Frac Centre-Val de Loire
- The Frac Centre-Val de Loire building by Jakob + MacFarlane
- Established: 1983
- Location: boulevard Rocheplatte, Orléans
- Coordinates: 47°54′14″N 1°53′47″E﻿ / ﻿47.9040°N 1.8963°E
- Type: Regional collection of contemporary art (Frac)
- Website: www.frac-centre.fr

= Frac Centre-Val de Loire =

French regional collection of contemporary art

The Frac Centre-Val de Loire, formerly known as Frac Centre, is a public collection of contemporary art of the Centre-Val de Loire region in France, part of the national Frac network. It is based in Orléans.

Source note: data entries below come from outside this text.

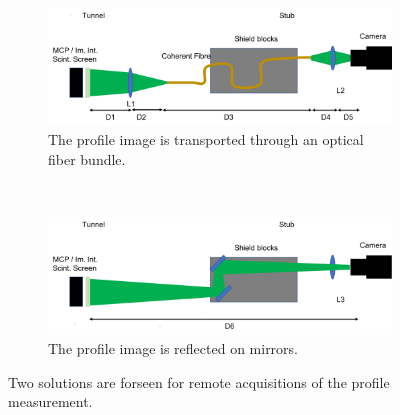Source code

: \begin{figure}[!ht]
	\begin{subfigure}[t]{0.5\textwidth}
		\includegraphics[width=\textwidth]{05_Conclusion/figures/fig000_schematic_coherentr_fiber}
		\caption{The profile image is transported through an optical fiber bundle.}
		\label{chap5:fig:schematic:1}
	\end{subfigure}
	~
	\begin{subfigure}[t]{0.5\textwidth}
    \includegraphics[width=\textwidth]{05_Conclusion/figures/fig000_schematic_telescop_lens}
		\caption{The profile image is reflected on mirrors.}
		\label{chap5:fig:schematic:2}
	\end{subfigure}
	\caption[Two solutions are forseen for remote acquisitions of the profile measurement]{Two solutions are forseen for remote acquisitions of the profile measurement.}
	\label{chap5:fig:schematic}
\end{figure}
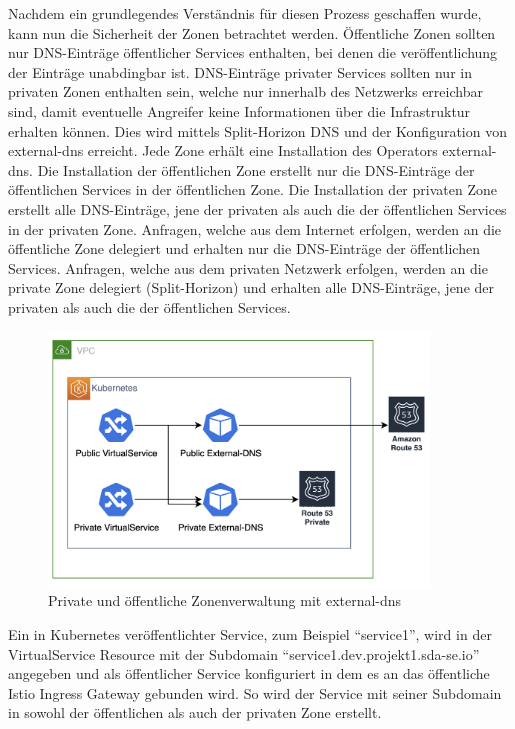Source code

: Nachdem ein grundlegendes Verständnis für diesen Prozess geschaffen wurde, kann nun die Sicherheit der Zonen betrachtet werden.
Öffentliche Zonen sollten nur DNS-Einträge öffentlicher Services enthalten, bei denen die veröffentlichung der Einträge unabdingbar ist.
DNS-Einträge privater Services sollten nur in privaten Zonen enthalten sein, welche nur innerhalb des Netzwerks erreichbar sind, damit eventuelle Angreifer
keine Informationen über die Infrastruktur erhalten können.
Dies wird mittels Split-Horizon DNS und der Konfiguration von external-dns erreicht.
Jede Zone erhält eine Installation des Operators external-dns.
Die Installation der öffentlichen Zone erstellt nur die DNS-Einträge der öffentlichen Services in der öffentlichen Zone.
Die Installation der privaten Zone erstellt alle DNS-Einträge, jene der privaten als auch die der öffentlichen Services in der privaten Zone.
Anfragen, welche aus dem Internet erfolgen, werden an die öffentliche Zone delegiert und erhalten nur die DNS-Einträge der öffentlichen Services.
Anfragen, welche aus dem privaten Netzwerk erfolgen, werden an die private Zone delegiert (Split-Horizon) und erhalten alle DNS-Einträge, jene der privaten als auch die der öffentlichen Services.
\medskip

\begin{figure}[htbp]
    \centering
    \includegraphics[width=0.9\textwidth]{gfx/now-external-dns}
    \caption{Private und öffentliche Zonenverwaltung mit external-dns}
    \label{fig:Projektbeschreibung:external-dns}
\end{figure}

Ein in Kubernetes veröffentlichter Service, zum Beispiel \enquote{service1}, wird in der VirtualService Resource mit der Subdomain \enquote{service1.dev.projekt1.sda-se.io} angegeben und als öffentlicher Service konfiguriert in dem es an das öffentliche Istio Ingress Gateway gebunden wird.
So wird der Service mit seiner Subdomain in sowohl der öffentlichen als auch der privaten Zone erstellt.
\medskip

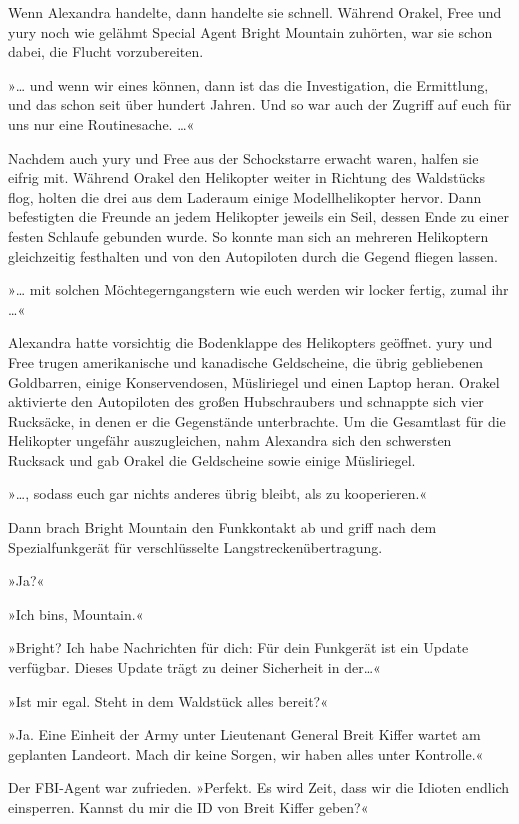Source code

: Wenn Alexandra handelte, dann handelte sie schnell. Während Orakel, Free und yury noch wie gelähmt Special Agent Bright Mountain zuhörten, war sie schon dabei, die Flucht vorzubereiten.

»… und wenn wir eines können, dann ist das die Investigation, die Ermittlung, und das schon seit über hundert Jahren. Und so war auch der Zugriff auf euch für uns nur eine Routinesache. …«

Nachdem auch yury und Free aus der Schockstarre erwacht waren, halfen sie eifrig mit. Während Orakel den Helikopter weiter in Richtung des Waldstücks flog, holten die drei aus dem Laderaum einige Modellhelikopter hervor. Dann befestigten die Freunde an jedem Helikopter jeweils ein Seil, dessen Ende zu einer festen Schlaufe gebunden wurde. So konnte man sich an mehreren Helikoptern gleichzeitig festhalten und von den Autopiloten durch die Gegend fliegen lassen.

»… mit solchen Möchtegerngangstern wie euch werden wir locker fertig, zumal ihr …«

Alexandra hatte vorsichtig die Bodenklappe des Helikopters geöffnet. yury und Free trugen amerikanische und kanadische Geldscheine, die übrig gebliebenen Goldbarren, einige Konservendosen, Müsliriegel und einen Laptop heran. Orakel aktivierte den Autopiloten des großen Hubschraubers und schnappte sich vier Rucksäcke, in denen er die Gegenstände unterbrachte. Um die Gesamtlast für die Helikopter ungefähr auszugleichen, nahm Alexandra sich den schwersten Rucksack und gab Orakel die Geldscheine sowie einige Müsliriegel.

»…, sodass euch gar nichts anderes übrig bleibt, als zu kooperieren.«

Dann brach Bright Mountain den Funkkontakt ab und griff nach dem Spezialfunkgerät für verschlüsselte Langstreckenübertragung.

»Ja?«

»Ich bins, Mountain.«

»Bright? Ich habe Nachrichten für dich: Für dein Funkgerät ist ein Update verfügbar. Dieses Update trägt zu deiner Sicherheit in der…«

»Ist mir egal. Steht in dem Waldstück alles bereit?«

»Ja. Eine Einheit der Army unter Lieutenant General Breit Kiffer wartet am geplanten Landeort. Mach dir keine Sorgen, wir haben alles unter Kontrolle.«

Der FBI-Agent war zufrieden. »Perfekt. Es wird Zeit, dass wir die Idioten endlich einsperren. Kannst du mir die ID von Breit Kiffer geben?«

In 2013, it moved onto the site of a former military base, with a new museum building designed by Jakob + MacFarlane.

== History ==
Since 1999, the Frac Centre-Val de Loire has organized a series of contemporary art exhibits featuring both local and global work, titled ArchiLab and focused on architecture. The collection includes some 13,000 works, 700 architectural models and more than 12,000 drawings. It traces the history of the visionary architects of the 1960s, the utopian and radical architecture of the 1970s, and the deconstructivists of the 1980s. It also features contemporary Japanese architects and illustrates the impact of digital technologies on architecture.

Other museums have held exhibits dedicated to the Frac Centre-Val de Loire collection, including Tokyo's Mori Art Museum and the Barbican's Future City exhibit in 2007.